Organisasi Kesehatan Dunia (WHO) mengatakan, setiap tahun ada 160.000 anak di dunia yang terinfeksi human immunodeficiency virus (HIV). Tanpa adanya akses tes dan pengobatan, 50 persen anak akan meninggal di usia 2 tahun dan 80 persen tak akan bisa bertahan hidup sampai ulang tahun ke-lima.
Selain itu, data WHO menunjukkan, sekitar 80.000 balita dan anak-anak meninggal setiap tahunnya karena penyakit acquired immune deficiency syndrome (AIDS), yang disebabkan oleh infeksi HIV.
Demi meningkatkan harapan hidup, orang yang terinfeksi HIV harus rutin mengonsumsi obat. Namun, bagi anak-anak, obat yang selama ini mereka konsumsi terlalu pahit dan sulit untuk ditelan.
Hal inilah yang memicu para ahli untuk mengembangkan obat HIV untuk anak. Kabar baiknya, tidak lama lagi obat ini akan hadir dalam bentuk tablet yang dapat larut dalam air atau jus, sehingga bayi tetap bisa menelannya.
Dolutegravir menjadi formula obat HIV pertama untuk bayi dan juga anak-anak. Obat tersebut akan segera tersedia berdasarkan kesepakatan antara sejumlah perusahaan farmasi dan inisiatif kesehatan global.
Tak hanya itu, obat HIV ini akan memiliki rasa stroberi.
"Ini benar-benar kemajuan," kata Kepala pediatri ICAP, global health outreach arm Columbia University's Mailman School of Public Health, sekaligus pemimpin WHO bagian treatment guidelines panel, Dr Elaine J Abrams, dikutip dari New York Times.
"Produk perawatan anak yang saat ini tersedia kurang optimal. Ada beberapa formula baru, tetapi belum sesukses yang diharapkan," jelasnya.
Meski begitu, obat HIV ini baru bisa diberikan setelah anak berusia satu bulan, sehingga pada bayi yang baru lahir masih perlu menggunakan sediaan sirup.
https://cinemamovie28.com/movies/wild-orchid/
Sederet Fenomena Orang Nekat Telanjang di Tengah Pandemi COVID-19
Seorang wanita mendadak viral setelah terlihat bersepeda sambil telanjang berkeliling di sekitar wilayah London, dengan menempuh jarak 16 kilometer. Aksi wanita bernama Kerri Barnes (25) dilakukan bukan hanya karena iseng semata.
Ia melakukan ini setelah melihat banyaknya orang yang memilih bunuh diri di tengah pandemi COVID-19, termasuk sepupunya sendiri.
"Saya benar-benar ingin melakukan sesuatu tahun ini untuk menyoroti peningkatan kesadaran pencegahan bunuh diri dan mengumpulkan sejumlah uang untuk beberapa yang mengalami gangguan kesehatan mental," jelasnya, dikutip dari Daily Star.
Wanita yang bersepeda hanya menggunakan pakaian dalam ini telah mengumpulkan lebih dari pound 8.000 dari target pound 10.000 atau sekitar Rp 190 juta, yang akan dibagikan pada orang-orang yang mengidap gangguan kesehatan mental.
Ternyata selain Kerri, sebelumnya sudah ada beberapa fenomena orang-orang yang telanjang di tengah pandemi COVID-19, dengan alasan dan tujuan yang berbeda-beda. Berikut sederet fenomena orang yang telanjang di tengah pandemi COVID-19 yang dirangkum detikcom.

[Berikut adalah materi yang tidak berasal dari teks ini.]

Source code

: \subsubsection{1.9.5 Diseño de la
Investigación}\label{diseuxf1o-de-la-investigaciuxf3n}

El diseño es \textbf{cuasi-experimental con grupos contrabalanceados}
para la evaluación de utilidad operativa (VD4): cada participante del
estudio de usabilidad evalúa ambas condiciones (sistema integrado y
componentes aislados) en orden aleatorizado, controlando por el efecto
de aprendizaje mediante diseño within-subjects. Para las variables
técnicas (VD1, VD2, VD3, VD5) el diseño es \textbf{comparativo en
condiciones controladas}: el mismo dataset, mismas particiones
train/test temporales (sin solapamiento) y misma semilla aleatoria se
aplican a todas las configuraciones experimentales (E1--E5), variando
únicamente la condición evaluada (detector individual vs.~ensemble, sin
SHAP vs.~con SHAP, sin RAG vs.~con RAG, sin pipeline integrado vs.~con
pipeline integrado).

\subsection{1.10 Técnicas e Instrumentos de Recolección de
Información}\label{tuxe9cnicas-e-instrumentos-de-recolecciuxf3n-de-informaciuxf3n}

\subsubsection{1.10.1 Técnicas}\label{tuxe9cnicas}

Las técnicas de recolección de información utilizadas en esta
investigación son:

1. Dokter di Jerman telanjang untuk protes kekurangan APD
Sekelompok dokter di Jerman melakukan protes akibat kurangnya alat pelindung diri (APD) di tengah pandemi COVID-19. Aksi protes kelompok yang menamai diri mereka 'Blanke Bedenken' atau memiliki arti kekhawatiran kosong ini dilakukan dengan berpose telanjang.
"Ketelanjangan adalah simbol betapa rapuhnya kita tanpa perlindungan," kata Ruben Bernau yang tergabung dalam kelompok ini, dikutip dari The Guardian.

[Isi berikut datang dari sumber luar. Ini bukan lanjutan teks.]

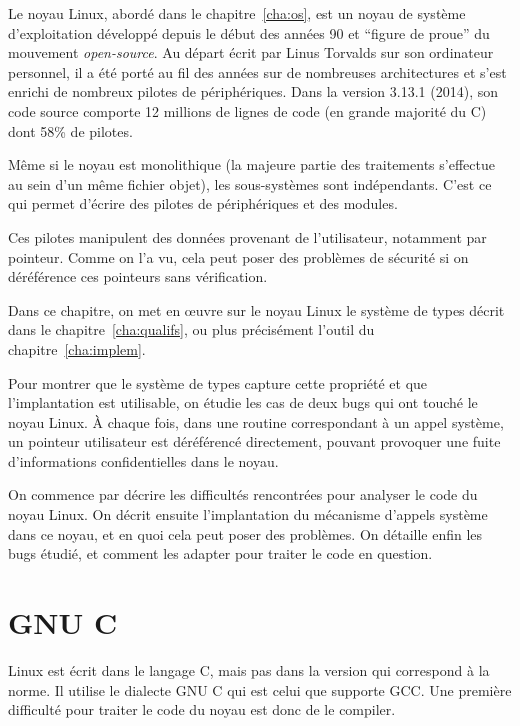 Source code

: 
Le noyau Linux, abordé dans le chapitre~\ref{cha:os}, est un noyau de système
d'exploitation développé depuis le début des années 90 et \enquote{figure de
proue} du mouvement \emph{open-source}. Au départ écrit par Linus Torvalds sur
son ordinateur personnel, il a été porté au fil des années sur de nombreuses
architectures et s'est enrichi de nombreux pilotes de périphériques. Dans la
version 3.13.1 (2014), son code source comporte 12 millions de lignes de code
(en grande majorité du C) dont 58\% de pilotes.


Même si le noyau est monolithique (la majeure partie des traitements s'effectue
au sein d'un même fichier objet), les sous-systèmes sont indépendants. C'est ce
qui permet d'écrire des pilotes de périphériques et des modules.

Ces pilotes manipulent des données provenant de l'utilisateur, notamment par
pointeur. Comme on l'a vu, cela peut poser des problèmes de sécurité si on
déréférence ces pointeurs sans vérification.

Dans ce chapitre, on met en œuvre sur le noyau Linux le système de types décrit
dans le chapitre~\ref{cha:qualifs}, ou plus précisément l'outil \ptrtype du
chapitre~\ref{cha:implem}.

Pour montrer que le système de types capture cette propriété et que
l'implantation est utilisable, on étudie les cas de deux bugs qui ont touché le
noyau Linux. À chaque fois, dans une routine correspondant à un appel système,
un pointeur utilisateur est déréférencé directement, pouvant provoquer une fuite
d'informations confidentielles dans le noyau.

On commence par décrire les difficultés rencontrées pour analyser le code du
noyau Linux. On décrit ensuite l'implantation du mécanisme d'appels système dans
ce noyau, et en quoi cela peut poser des problèmes. On détaille enfin les bugs
étudié, et comment les adapter pour traiter le code en question.

\section{GNU C}
\label{sec:gnuc}

Linux est écrit dans le langage C, mais pas dans la version qui correspond à la
norme. Il utilise le dialecte GNU C qui est celui que supporte GCC. Une première
difficulté pour traiter le code du noyau est donc de le compiler.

Saat menyuarakan protesnya mereka berfoto dengan pose yang berbeda. Mulai dari dokter yang berlindung di balik tisu toilet, peralatan medis, jingga resep yang mereka buat.
"Tentu saja kami ingin terus merawat pasien yang masih perlu menerima pemeriksaan. Untuk itu, kami membutuhkan APD yang tepat," ujar Jana Husemann yang merupakan seorang dokter umum.